Task details » From the data that follows, copy every line with the string "Pictures".

Stored data entries
++++++

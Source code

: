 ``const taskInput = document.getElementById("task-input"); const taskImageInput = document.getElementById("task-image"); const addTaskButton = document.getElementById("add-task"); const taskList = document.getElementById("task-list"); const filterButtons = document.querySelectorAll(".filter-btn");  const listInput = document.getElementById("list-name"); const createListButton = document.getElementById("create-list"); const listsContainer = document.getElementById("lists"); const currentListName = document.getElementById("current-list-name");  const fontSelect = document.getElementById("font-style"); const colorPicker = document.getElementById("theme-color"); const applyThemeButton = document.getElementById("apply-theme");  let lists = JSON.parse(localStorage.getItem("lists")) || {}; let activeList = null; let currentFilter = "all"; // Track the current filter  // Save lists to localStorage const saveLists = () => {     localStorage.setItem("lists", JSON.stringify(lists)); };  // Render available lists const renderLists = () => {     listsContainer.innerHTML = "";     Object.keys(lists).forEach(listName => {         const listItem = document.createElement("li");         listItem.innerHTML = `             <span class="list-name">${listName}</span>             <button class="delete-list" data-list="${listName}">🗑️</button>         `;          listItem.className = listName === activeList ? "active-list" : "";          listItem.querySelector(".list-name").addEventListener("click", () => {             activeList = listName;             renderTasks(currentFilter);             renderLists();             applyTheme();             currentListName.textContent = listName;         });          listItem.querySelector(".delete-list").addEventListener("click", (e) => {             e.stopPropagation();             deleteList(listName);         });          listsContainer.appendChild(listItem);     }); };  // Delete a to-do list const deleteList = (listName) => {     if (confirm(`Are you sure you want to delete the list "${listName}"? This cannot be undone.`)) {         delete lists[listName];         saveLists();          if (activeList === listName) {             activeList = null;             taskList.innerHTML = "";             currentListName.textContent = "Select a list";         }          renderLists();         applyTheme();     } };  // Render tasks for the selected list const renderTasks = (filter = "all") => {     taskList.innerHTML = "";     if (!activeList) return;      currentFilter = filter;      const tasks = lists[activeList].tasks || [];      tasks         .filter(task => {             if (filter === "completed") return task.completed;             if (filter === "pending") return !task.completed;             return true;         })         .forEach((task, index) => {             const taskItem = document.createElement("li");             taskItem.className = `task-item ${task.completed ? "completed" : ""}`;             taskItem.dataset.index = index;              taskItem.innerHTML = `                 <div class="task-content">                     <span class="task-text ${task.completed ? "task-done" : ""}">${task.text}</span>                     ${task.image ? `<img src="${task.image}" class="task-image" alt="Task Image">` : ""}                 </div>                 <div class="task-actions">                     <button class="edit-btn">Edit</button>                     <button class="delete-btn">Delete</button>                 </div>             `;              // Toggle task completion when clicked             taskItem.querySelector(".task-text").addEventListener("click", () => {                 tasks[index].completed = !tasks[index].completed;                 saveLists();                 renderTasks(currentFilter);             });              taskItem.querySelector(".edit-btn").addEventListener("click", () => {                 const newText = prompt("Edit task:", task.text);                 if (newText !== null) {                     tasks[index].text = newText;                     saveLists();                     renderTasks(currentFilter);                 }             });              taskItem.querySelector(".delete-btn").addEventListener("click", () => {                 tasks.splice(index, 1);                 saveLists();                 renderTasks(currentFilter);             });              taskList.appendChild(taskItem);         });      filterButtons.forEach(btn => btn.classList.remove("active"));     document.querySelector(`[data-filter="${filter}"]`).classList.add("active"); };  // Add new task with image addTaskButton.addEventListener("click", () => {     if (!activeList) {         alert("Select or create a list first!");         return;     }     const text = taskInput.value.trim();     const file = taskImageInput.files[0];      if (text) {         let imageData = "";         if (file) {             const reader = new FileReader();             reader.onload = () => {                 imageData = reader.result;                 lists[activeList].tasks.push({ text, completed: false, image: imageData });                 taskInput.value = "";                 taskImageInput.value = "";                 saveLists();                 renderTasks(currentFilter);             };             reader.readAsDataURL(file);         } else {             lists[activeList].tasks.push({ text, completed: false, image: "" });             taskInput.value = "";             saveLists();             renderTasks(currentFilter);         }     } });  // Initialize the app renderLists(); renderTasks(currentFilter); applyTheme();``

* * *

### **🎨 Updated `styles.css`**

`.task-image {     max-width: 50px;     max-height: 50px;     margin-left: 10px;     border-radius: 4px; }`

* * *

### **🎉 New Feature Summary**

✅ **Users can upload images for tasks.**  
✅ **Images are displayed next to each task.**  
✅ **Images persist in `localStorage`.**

++++++

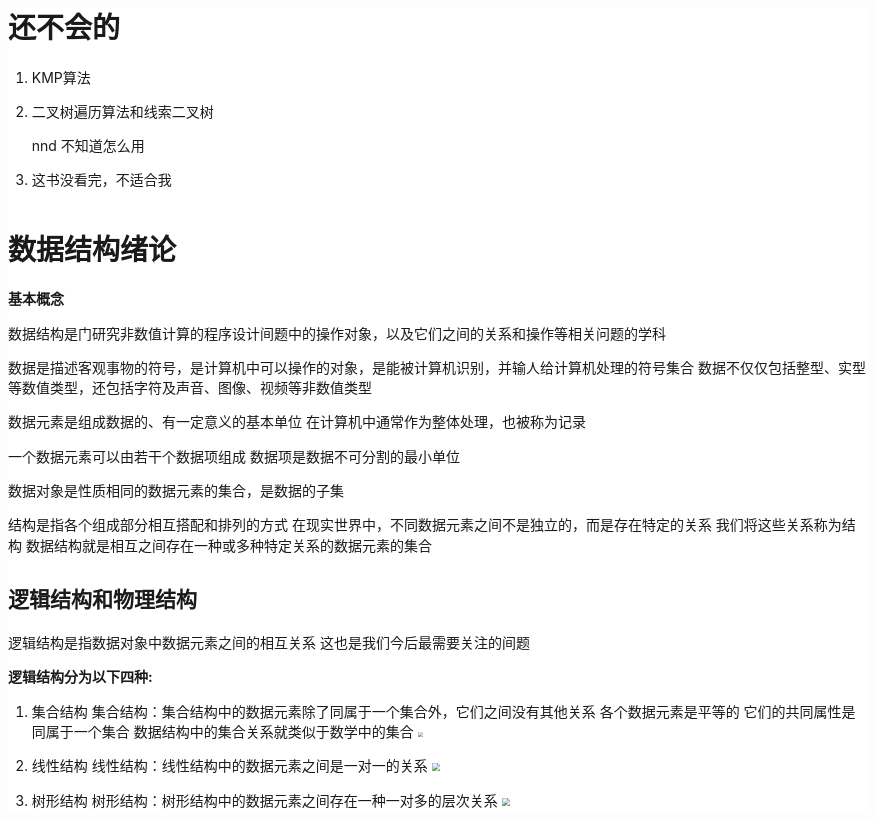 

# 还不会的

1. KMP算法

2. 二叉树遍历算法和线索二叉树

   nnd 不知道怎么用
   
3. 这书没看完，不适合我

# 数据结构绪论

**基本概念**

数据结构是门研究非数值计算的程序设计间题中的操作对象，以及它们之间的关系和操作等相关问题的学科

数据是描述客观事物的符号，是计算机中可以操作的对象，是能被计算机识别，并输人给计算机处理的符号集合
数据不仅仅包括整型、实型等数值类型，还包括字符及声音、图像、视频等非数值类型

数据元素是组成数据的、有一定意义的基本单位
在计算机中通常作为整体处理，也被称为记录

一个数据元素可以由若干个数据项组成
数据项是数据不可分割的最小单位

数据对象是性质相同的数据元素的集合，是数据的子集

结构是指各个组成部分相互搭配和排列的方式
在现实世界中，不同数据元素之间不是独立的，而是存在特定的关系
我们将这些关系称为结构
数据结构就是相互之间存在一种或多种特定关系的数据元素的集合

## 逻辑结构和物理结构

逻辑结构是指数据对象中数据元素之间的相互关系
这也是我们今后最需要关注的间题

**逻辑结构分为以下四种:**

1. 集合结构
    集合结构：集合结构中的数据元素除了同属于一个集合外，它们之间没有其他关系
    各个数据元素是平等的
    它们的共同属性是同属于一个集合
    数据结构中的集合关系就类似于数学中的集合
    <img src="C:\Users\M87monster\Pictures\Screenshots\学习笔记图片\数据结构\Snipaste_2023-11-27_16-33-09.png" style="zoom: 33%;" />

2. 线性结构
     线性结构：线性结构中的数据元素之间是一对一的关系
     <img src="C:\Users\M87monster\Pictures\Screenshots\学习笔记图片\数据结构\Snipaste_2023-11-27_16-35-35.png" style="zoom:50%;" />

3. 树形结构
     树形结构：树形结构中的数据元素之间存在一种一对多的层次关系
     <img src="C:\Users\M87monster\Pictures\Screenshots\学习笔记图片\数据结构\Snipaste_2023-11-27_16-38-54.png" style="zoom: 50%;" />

++++++

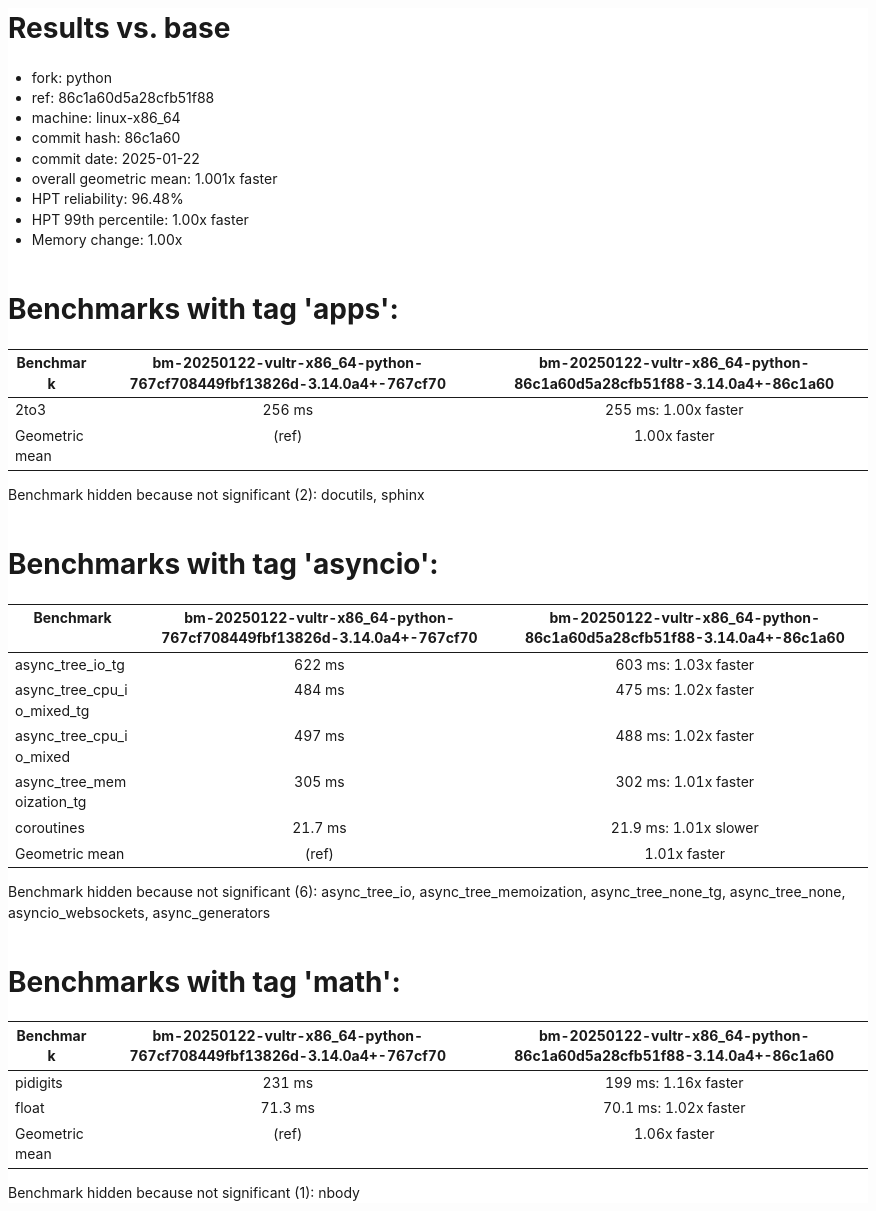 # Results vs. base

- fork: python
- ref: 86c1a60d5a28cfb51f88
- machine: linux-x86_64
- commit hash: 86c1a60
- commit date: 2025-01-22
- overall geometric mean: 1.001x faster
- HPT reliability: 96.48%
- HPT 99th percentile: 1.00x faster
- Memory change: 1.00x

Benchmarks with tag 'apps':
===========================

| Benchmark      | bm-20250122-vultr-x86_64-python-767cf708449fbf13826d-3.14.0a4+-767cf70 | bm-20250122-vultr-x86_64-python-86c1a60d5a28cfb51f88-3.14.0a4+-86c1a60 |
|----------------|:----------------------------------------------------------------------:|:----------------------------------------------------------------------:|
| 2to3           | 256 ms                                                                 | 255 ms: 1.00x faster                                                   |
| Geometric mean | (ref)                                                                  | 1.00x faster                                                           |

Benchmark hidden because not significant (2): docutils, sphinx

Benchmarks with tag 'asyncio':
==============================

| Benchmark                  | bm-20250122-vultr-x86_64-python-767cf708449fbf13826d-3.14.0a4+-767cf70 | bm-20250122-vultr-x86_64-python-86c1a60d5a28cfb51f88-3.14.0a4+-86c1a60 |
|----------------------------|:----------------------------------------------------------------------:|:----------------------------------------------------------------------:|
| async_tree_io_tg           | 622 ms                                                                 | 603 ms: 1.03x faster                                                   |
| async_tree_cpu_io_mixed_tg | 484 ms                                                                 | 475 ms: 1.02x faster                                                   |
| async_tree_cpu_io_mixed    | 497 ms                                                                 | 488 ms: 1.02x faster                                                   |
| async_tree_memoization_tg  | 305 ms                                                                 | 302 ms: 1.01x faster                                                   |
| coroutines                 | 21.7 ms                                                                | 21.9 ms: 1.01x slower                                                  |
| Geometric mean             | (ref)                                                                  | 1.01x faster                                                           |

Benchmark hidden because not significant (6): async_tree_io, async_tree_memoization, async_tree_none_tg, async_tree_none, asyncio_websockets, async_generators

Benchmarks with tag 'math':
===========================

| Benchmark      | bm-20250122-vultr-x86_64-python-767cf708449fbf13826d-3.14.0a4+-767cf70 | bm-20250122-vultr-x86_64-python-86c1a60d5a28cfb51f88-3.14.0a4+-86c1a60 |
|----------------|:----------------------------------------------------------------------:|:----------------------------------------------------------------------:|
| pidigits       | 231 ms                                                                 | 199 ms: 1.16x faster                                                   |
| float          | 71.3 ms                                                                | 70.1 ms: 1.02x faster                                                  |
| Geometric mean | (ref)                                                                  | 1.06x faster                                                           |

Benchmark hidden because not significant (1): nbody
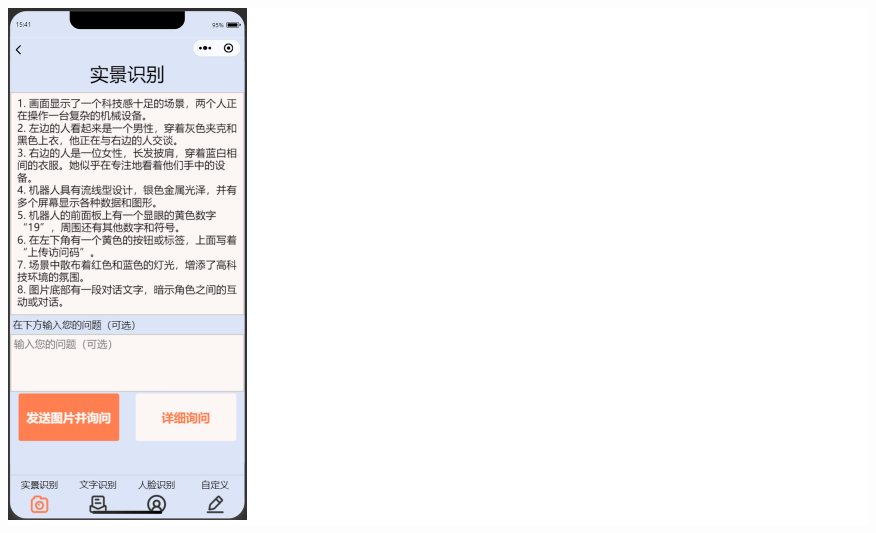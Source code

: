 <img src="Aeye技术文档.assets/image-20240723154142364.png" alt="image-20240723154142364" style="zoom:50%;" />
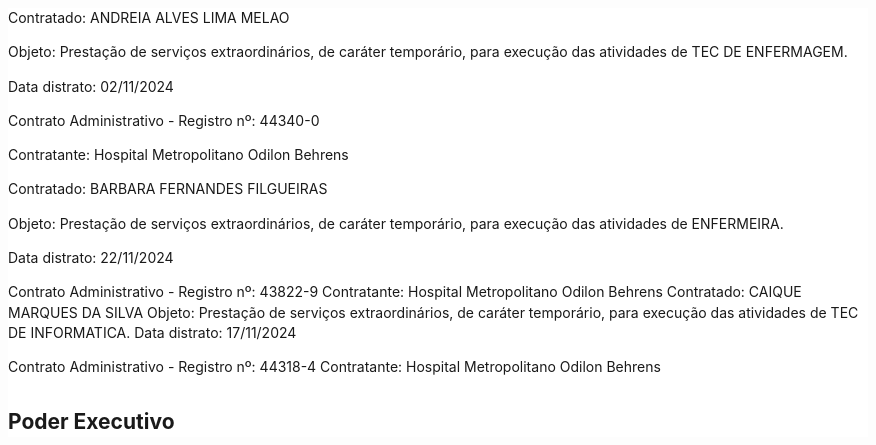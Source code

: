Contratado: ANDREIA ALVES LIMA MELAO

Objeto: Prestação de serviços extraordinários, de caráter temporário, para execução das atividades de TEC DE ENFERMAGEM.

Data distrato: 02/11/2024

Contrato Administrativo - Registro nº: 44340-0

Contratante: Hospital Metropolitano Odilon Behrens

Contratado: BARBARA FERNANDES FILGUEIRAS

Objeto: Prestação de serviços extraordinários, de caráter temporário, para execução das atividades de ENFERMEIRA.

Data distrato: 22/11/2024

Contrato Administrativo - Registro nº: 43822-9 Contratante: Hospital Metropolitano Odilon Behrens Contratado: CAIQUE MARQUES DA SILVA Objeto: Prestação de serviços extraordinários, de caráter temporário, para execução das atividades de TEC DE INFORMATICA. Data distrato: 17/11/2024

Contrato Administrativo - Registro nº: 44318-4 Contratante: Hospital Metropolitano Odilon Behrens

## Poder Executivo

++++++

Response to this task »
    <img src="C:\Users\M87monster\Pictures\Screenshots\学习笔记图片\数据结构\Snipaste_2023-11-27_16-33-09.png" style="zoom: 33%;" />
     <img src="C:\Users\M87monster\Pictures\Screenshots\学习笔记图片\数据结构\Snipaste_2023-11-27_16-35-35.png" style="zoom:50%;" />
     <img src="C:\Users\M87monster\Pictures\Screenshots\学习笔记图片\数据结构\Snipaste_2023-11-27_16-38-54.png" style="zoom: 50%;" />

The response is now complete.